Ok, I've looked at the bz now, and the rest of the trace is kswapd
locking an inode from the superblock shrinker. That means I'm pretty
certain this is a false positive and has nothing to do with whatever
hang is occuring on the user's machine.

These:

Oct 09 14:00:18 kernel: DMA-API: cacheline tracking ENOMEM, dma-debug disabled

occur when a radix_tree_insert() call fails, but I don't see a
radix_tree_preload() call anywhere around that code to ensure the
radix tree insert has memory available before locks are taken and
the insert is attempted. Ahhhh:

static RADIX_TREE(dma_active_cacheline, GFP_NOWAIT);

Seems like that is guaranteed to fail under mempry pressure as it
won't allow memory reclaim to block waiting for progress to be made.

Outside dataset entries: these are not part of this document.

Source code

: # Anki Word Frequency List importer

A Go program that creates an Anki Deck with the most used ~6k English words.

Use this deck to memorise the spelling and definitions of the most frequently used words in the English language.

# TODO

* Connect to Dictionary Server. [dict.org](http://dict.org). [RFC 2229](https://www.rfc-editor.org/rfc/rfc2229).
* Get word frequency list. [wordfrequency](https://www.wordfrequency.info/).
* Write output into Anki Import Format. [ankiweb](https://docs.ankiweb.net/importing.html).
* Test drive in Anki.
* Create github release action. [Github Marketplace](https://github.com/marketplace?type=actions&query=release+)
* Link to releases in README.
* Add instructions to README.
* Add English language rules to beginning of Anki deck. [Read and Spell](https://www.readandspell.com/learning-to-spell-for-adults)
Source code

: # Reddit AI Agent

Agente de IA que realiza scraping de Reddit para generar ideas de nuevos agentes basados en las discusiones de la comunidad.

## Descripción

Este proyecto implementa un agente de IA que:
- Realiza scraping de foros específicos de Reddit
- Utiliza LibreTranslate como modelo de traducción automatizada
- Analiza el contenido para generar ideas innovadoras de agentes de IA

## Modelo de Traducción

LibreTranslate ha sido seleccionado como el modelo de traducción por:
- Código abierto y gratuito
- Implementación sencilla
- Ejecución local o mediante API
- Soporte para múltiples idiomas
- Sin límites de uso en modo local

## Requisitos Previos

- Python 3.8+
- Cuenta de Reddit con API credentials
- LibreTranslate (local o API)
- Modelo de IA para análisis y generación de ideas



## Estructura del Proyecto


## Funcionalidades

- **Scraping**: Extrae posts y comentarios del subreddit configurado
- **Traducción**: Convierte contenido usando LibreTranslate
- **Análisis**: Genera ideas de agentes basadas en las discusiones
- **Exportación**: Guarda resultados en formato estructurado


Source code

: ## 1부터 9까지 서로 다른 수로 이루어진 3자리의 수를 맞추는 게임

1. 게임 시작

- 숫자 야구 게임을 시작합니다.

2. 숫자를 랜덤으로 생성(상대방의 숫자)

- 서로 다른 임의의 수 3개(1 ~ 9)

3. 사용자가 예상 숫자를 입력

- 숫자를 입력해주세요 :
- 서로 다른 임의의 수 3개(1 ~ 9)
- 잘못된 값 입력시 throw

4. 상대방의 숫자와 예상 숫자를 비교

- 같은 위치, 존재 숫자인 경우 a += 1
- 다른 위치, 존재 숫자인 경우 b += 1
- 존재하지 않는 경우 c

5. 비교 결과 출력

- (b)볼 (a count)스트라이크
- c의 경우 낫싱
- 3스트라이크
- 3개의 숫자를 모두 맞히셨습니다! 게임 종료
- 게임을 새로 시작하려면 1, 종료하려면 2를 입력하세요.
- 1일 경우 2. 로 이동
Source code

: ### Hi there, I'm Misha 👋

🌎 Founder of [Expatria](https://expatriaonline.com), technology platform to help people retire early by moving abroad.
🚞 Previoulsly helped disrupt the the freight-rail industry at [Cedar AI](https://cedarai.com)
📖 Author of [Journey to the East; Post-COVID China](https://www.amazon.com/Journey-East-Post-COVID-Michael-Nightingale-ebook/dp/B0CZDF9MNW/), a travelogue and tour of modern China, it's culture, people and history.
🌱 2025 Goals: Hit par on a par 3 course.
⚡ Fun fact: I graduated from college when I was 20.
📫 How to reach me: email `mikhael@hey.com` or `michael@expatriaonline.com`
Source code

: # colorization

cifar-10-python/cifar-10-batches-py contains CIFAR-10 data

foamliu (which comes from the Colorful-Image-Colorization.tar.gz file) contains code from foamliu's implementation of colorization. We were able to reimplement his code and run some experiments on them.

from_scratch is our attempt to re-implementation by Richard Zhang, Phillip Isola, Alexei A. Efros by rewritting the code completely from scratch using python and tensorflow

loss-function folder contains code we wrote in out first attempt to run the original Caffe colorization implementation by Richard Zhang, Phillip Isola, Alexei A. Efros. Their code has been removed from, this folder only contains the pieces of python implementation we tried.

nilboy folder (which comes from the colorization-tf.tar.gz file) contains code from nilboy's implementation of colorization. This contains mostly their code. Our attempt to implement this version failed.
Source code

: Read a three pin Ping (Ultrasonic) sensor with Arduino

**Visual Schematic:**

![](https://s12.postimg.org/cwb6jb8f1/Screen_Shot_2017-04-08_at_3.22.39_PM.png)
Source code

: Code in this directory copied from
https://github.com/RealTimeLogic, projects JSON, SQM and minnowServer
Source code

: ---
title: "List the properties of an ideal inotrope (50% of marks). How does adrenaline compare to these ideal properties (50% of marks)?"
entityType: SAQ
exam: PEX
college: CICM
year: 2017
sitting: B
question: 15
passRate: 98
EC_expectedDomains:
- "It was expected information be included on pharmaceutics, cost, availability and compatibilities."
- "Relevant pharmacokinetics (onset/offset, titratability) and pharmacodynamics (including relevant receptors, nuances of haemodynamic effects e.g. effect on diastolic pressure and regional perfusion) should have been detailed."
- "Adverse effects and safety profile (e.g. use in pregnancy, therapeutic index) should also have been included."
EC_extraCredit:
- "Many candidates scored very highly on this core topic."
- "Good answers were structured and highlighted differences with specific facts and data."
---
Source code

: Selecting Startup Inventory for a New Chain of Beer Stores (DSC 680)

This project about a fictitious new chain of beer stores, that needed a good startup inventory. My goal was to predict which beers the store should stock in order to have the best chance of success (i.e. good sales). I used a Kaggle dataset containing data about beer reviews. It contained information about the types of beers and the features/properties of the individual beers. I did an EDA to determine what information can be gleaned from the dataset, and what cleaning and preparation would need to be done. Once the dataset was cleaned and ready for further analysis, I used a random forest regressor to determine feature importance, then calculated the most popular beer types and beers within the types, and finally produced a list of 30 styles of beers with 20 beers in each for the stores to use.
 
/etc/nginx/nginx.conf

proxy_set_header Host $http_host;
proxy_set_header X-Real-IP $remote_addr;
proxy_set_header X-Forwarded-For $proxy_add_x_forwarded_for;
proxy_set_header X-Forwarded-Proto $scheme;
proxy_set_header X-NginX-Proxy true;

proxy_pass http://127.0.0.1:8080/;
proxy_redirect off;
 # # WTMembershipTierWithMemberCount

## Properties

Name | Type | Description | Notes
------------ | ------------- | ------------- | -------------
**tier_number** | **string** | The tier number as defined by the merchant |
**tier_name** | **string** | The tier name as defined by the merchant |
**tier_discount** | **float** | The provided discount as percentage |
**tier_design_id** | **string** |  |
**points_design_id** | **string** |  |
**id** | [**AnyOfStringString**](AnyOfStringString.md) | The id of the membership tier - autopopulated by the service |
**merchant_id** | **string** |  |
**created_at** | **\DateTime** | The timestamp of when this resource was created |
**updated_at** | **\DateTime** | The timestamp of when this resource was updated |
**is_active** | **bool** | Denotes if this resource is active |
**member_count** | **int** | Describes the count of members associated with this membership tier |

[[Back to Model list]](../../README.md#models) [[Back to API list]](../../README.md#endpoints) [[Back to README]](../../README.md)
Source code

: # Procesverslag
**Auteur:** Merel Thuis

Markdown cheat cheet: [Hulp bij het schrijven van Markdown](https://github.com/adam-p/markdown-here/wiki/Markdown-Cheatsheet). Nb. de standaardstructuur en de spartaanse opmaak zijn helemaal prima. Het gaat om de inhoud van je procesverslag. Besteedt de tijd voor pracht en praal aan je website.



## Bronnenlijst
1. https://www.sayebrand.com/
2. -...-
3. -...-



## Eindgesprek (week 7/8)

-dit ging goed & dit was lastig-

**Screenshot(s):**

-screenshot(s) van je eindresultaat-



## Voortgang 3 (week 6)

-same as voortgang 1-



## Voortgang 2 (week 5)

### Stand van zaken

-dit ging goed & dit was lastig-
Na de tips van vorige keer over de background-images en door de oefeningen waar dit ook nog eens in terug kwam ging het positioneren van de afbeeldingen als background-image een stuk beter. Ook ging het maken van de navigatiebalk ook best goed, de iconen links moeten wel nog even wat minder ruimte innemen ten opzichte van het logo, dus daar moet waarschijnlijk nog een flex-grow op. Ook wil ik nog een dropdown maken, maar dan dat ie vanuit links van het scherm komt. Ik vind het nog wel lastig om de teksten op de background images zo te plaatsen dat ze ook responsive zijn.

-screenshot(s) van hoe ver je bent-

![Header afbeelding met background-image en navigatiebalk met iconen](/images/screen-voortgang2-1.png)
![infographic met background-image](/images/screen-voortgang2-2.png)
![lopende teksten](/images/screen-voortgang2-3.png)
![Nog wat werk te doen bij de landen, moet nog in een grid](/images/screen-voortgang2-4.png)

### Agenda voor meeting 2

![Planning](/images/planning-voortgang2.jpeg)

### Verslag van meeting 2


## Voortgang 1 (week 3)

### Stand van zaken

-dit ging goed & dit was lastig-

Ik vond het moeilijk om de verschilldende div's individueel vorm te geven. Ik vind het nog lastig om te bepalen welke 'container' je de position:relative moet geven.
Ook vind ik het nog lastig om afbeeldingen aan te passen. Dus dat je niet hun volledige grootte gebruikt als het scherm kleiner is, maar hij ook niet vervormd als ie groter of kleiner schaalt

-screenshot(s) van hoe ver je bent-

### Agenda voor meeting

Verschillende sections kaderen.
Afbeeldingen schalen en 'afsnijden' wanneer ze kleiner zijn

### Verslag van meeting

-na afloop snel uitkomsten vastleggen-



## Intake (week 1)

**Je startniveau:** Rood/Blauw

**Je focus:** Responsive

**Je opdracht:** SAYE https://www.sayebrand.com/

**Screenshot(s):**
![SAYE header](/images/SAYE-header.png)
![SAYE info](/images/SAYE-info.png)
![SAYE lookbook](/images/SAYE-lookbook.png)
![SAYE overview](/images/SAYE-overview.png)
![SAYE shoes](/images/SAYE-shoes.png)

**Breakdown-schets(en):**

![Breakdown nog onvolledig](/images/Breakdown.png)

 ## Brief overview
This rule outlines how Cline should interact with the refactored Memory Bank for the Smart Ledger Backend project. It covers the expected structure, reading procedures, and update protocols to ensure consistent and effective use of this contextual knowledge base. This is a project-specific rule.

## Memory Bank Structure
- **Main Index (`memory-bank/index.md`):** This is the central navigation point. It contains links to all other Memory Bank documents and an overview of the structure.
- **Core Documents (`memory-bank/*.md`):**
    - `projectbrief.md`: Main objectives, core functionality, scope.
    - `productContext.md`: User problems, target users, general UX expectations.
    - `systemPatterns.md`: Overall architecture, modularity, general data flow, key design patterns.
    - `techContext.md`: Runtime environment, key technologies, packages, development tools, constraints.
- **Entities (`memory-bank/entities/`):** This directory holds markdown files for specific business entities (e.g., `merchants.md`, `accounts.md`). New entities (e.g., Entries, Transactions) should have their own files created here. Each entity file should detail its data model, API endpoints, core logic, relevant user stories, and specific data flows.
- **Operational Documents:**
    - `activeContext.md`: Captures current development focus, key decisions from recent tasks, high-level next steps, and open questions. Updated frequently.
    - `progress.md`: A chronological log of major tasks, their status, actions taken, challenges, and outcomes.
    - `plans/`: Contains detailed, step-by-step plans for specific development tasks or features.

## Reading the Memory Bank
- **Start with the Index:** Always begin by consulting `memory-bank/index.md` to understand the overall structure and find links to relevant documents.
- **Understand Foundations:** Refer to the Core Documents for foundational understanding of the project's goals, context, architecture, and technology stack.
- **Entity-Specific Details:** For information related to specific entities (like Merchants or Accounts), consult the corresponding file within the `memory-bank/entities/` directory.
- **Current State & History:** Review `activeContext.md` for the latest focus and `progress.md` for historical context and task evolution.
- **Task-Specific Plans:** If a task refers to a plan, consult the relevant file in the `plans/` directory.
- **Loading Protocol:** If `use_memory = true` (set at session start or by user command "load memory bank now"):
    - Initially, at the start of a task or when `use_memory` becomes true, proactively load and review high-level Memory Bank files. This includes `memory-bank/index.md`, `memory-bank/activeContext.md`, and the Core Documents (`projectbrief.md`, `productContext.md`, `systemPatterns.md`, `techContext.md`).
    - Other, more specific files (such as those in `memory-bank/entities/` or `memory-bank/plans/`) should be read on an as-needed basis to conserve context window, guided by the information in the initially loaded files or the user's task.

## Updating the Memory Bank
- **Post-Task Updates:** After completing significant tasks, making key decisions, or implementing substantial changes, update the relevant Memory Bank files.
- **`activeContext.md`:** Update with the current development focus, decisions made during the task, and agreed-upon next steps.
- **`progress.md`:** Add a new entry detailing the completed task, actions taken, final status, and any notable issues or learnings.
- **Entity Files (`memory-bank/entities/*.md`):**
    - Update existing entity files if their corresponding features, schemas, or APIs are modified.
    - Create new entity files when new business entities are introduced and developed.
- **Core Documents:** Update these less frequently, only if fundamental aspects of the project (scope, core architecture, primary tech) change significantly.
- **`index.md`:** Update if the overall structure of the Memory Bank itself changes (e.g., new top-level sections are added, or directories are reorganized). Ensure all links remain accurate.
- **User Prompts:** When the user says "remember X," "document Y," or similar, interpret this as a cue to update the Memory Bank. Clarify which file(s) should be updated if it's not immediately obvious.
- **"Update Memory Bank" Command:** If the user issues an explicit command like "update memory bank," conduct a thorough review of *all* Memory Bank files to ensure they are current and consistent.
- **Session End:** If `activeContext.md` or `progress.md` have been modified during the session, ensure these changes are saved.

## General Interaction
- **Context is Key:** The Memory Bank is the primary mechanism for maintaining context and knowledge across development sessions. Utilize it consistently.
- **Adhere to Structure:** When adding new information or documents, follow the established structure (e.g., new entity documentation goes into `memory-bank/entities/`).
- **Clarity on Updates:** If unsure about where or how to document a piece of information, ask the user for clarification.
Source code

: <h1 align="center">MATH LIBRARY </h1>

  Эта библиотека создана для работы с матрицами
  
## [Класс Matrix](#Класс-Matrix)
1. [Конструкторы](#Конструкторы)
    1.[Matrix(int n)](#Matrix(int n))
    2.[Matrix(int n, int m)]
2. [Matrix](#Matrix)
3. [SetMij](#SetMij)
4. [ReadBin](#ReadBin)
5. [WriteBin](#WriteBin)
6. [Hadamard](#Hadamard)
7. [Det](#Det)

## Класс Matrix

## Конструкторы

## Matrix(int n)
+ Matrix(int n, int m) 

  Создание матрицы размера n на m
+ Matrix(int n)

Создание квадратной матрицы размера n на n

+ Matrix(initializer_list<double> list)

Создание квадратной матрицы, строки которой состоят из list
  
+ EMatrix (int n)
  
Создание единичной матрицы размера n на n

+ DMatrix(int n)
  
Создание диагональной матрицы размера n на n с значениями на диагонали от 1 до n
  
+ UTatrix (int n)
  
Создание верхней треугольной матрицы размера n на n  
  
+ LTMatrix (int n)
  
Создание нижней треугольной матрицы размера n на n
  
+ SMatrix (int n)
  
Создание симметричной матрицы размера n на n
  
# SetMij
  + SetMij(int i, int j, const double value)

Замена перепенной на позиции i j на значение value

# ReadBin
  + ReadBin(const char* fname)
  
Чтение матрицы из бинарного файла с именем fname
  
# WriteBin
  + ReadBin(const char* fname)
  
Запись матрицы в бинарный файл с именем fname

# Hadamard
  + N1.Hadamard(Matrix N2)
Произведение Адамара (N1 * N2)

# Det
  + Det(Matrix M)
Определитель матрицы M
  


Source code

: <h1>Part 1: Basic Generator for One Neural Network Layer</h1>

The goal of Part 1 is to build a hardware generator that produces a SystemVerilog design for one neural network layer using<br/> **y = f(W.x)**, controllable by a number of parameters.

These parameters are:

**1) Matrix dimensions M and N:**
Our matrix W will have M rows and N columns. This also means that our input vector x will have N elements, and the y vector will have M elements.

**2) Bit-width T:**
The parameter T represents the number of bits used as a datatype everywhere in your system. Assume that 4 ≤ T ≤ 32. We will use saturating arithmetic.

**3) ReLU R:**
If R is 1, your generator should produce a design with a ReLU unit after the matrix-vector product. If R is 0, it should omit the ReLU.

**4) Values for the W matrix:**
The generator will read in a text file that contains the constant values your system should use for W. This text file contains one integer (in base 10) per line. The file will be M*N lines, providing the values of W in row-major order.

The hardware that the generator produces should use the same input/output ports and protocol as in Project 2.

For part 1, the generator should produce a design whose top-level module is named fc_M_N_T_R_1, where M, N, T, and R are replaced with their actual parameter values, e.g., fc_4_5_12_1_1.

Hence I see nothing in the bug to back up the assertions that
"Everyone who uses a swapfile on XFS filesystem seem affected by
this hang up." There's no evidence at all that even points the
subsystem that has hung. sysrq-w, sysrq-l and sysrq-t output are the
first things we need from that machine to see if/where it is
actually hung...

Cheers,

Dave.
Comment 13 GoodMirek 2020-04-07 05:36:20 UTC
The issue does not happen with kernel 5.5.13.